My three-year-old daughter is obsessed with Paw Patrol. It’s a Canadian show about a boy named Ryder who directs about ten pups. Whenever there is a problem in town, the citizens call Ryder and his dogs to save them. They do this in lieu of funding a fire or police department.
Paw Patrol was invented by a toy company, which is pure genius. Who needs commercials? The show itself is one long commercial.
Accordingly, Annabelle is not that into the show, but she loves the stuffed dogs, so much so that she can’t imagine anyone not liking them. The construction dog is named Rubble, but her grandma once called him Bubble. (In Grandma’s defense, Rubble is a bit big boned.) “Grandma called him Bubble!” Annabelle said, then threw back her head and laughed for five minutes at Grandma’s ignorance.
We got Annabelle Paw Patrol socks for her birthday, but the laundry cycle works out so that she has two days when she has to (gasp!) pick a different pair of socks. Annabelle’s answer to this is to go sockless for two days in protest. “Why don’t we just get her more Paw Patrol socks?” Andy asked. Of course that makes sense. But seriously?! There are so many socks in that drawer that you have to arrange them just so to get it to close. Some of them are the My Little Pony socks that I bought her that she was in love a few months ago, but now all of a sudden her feet are too good for them. When I suggested she wear them, she had about the same reaction as when Grandma called her dog Bubble.
In addition to liking the dogs, Annabelle likes Ryder—the boy! She likes the way he combs his hair straight up and has noted that she wishes there was a page of her book with a picture of Ryder styling his hair. I think his hair looks stupid—I mean, he combs it straight up. I guess this is where our disagreements on boys begin.

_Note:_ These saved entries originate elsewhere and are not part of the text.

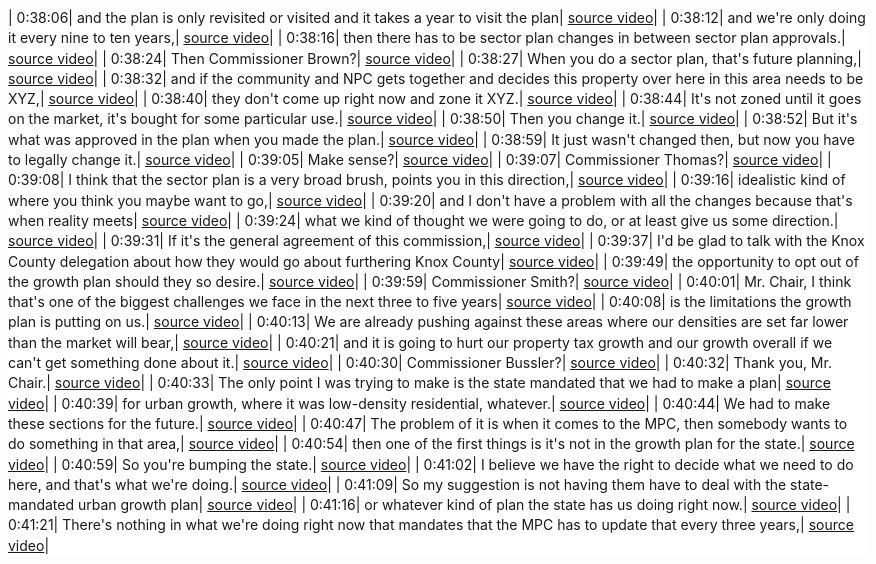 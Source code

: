 | 0:38:06| and the plan is only revisited or visited and it takes a year to visit the plan| [source video](https://archive.org/details/CoComWS160620MPC?start=2286)|
| 0:38:12| and we're only doing it every nine to ten years,| [source video](https://archive.org/details/CoComWS160620MPC?start=2292)|
| 0:38:16| then there has to be sector plan changes in between sector plan approvals.| [source video](https://archive.org/details/CoComWS160620MPC?start=2296)|
| 0:38:24| Then Commissioner Brown?| [source video](https://archive.org/details/CoComWS160620MPC?start=2304)|
| 0:38:27| When you do a sector plan, that's future planning,| [source video](https://archive.org/details/CoComWS160620MPC?start=2307)|
| 0:38:32| and if the community and NPC gets together and decides this property over here in this area needs to be XYZ,| [source video](https://archive.org/details/CoComWS160620MPC?start=2312)|
| 0:38:40| they don't come up right now and zone it XYZ.| [source video](https://archive.org/details/CoComWS160620MPC?start=2320)|
| 0:38:44| It's not zoned until it goes on the market, it's bought for some particular use.| [source video](https://archive.org/details/CoComWS160620MPC?start=2324)|
| 0:38:50| Then you change it.| [source video](https://archive.org/details/CoComWS160620MPC?start=2330)|
| 0:38:52| But it's what was approved in the plan when you made the plan.| [source video](https://archive.org/details/CoComWS160620MPC?start=2332)|
| 0:38:59| It just wasn't changed then, but now you have to legally change it.| [source video](https://archive.org/details/CoComWS160620MPC?start=2339)|
| 0:39:05| Make sense?| [source video](https://archive.org/details/CoComWS160620MPC?start=2345)|
| 0:39:07| Commissioner Thomas?| [source video](https://archive.org/details/CoComWS160620MPC?start=2347)|
| 0:39:08| I think that the sector plan is a very broad brush, points you in this direction,| [source video](https://archive.org/details/CoComWS160620MPC?start=2348)|
| 0:39:16| idealistic kind of where you think you maybe want to go,| [source video](https://archive.org/details/CoComWS160620MPC?start=2356)|
| 0:39:20| and I don't have a problem with all the changes because that's when reality meets| [source video](https://archive.org/details/CoComWS160620MPC?start=2360)|
| 0:39:24| what we kind of thought we were going to do, or at least give us some direction.| [source video](https://archive.org/details/CoComWS160620MPC?start=2364)|
| 0:39:31| If it's the general agreement of this commission,| [source video](https://archive.org/details/CoComWS160620MPC?start=2371)|
| 0:39:37| I'd be glad to talk with the Knox County delegation about how they would go about furthering Knox County| [source video](https://archive.org/details/CoComWS160620MPC?start=2377)|
| 0:39:49| the opportunity to opt out of the growth plan should they so desire.| [source video](https://archive.org/details/CoComWS160620MPC?start=2389)|
| 0:39:59| Commissioner Smith?| [source video](https://archive.org/details/CoComWS160620MPC?start=2399)|
| 0:40:01| Mr. Chair, I think that's one of the biggest challenges we face in the next three to five years| [source video](https://archive.org/details/CoComWS160620MPC?start=2401)|
| 0:40:08| is the limitations the growth plan is putting on us.| [source video](https://archive.org/details/CoComWS160620MPC?start=2408)|
| 0:40:13| We are already pushing against these areas where our densities are set far lower than the market will bear,| [source video](https://archive.org/details/CoComWS160620MPC?start=2413)|
| 0:40:21| and it is going to hurt our property tax growth and our growth overall if we can't get something done about it.| [source video](https://archive.org/details/CoComWS160620MPC?start=2421)|
| 0:40:30| Commissioner Bussler?| [source video](https://archive.org/details/CoComWS160620MPC?start=2430)|
| 0:40:32| Thank you, Mr. Chair.| [source video](https://archive.org/details/CoComWS160620MPC?start=2432)|
| 0:40:33| The only point I was trying to make is the state mandated that we had to make a plan| [source video](https://archive.org/details/CoComWS160620MPC?start=2433)|
| 0:40:39| for urban growth, where it was low-density residential, whatever.| [source video](https://archive.org/details/CoComWS160620MPC?start=2439)|
| 0:40:44| We had to make these sections for the future.| [source video](https://archive.org/details/CoComWS160620MPC?start=2444)|
| 0:40:47| The problem of it is when it comes to the MPC, then somebody wants to do something in that area,| [source video](https://archive.org/details/CoComWS160620MPC?start=2447)|
| 0:40:54| then one of the first things is it's not in the growth plan for the state.| [source video](https://archive.org/details/CoComWS160620MPC?start=2454)|
| 0:40:59| So you're bumping the state.| [source video](https://archive.org/details/CoComWS160620MPC?start=2459)|
| 0:41:02| I believe we have the right to decide what we need to do here, and that's what we're doing.| [source video](https://archive.org/details/CoComWS160620MPC?start=2462)|
| 0:41:09| So my suggestion is not having them have to deal with the state-mandated urban growth plan| [source video](https://archive.org/details/CoComWS160620MPC?start=2469)|
| 0:41:16| or whatever kind of plan the state has us doing right now.| [source video](https://archive.org/details/CoComWS160620MPC?start=2476)|
| 0:41:21| There's nothing in what we're doing right now that mandates that the MPC has to update that every three years,| [source video](https://archive.org/details/CoComWS160620MPC?start=2481)|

Annabelle is not the only Paw Patrol fan. When trying to buy paper plates for her birthday party, we visited three Party Cities and still could not come up with enough plates. Apparently there’s a run on Paw Patrol plates. They probably go for hundreds on the black market.
One of my criticisms of Paw Patrol is that there are only two girl dogs out of about ten. Even Ryder’s a boy. I’ve read a lot about how it’s good for girls’ self-esteem to see strong female characters in shows and books. I tried to get Annabelle into Skye, one of the female dogs, but no luck.
OK, confession time: I have another reason for selling Skye. When I was wrapping Annabelle’s birthday presents, I saw we’d gone a little nuts, so I put some away to save them for Christmas, and stuffed Skye was among them. Now I’m trying to brainwash Annabelle into wanting Skye for Christmas. I’m very subtle. “Don’t you like Skye?” I ask. “She’s so cute! Probably you want Santa to bring you Skye for Christmas.” But Annabelle won’t budge.
If I could get Colin on board with the brainwashing, success would be mine. But if I tell Colin, he’ll question the whole Santa Claus story. It seems a shame to destroy the magic of Christmas for a six-year-old boy. I could never put a price tag on his belief and innocence. Except that if I can’t get Annabelle on board with Skye I’m going to be out like eight bucks.
“I want Ryder for Christmas,” Annabelle says.
“I don’t know if they make him,” I say.
“I hope they make him with his hair combed straight up. He’s cute.”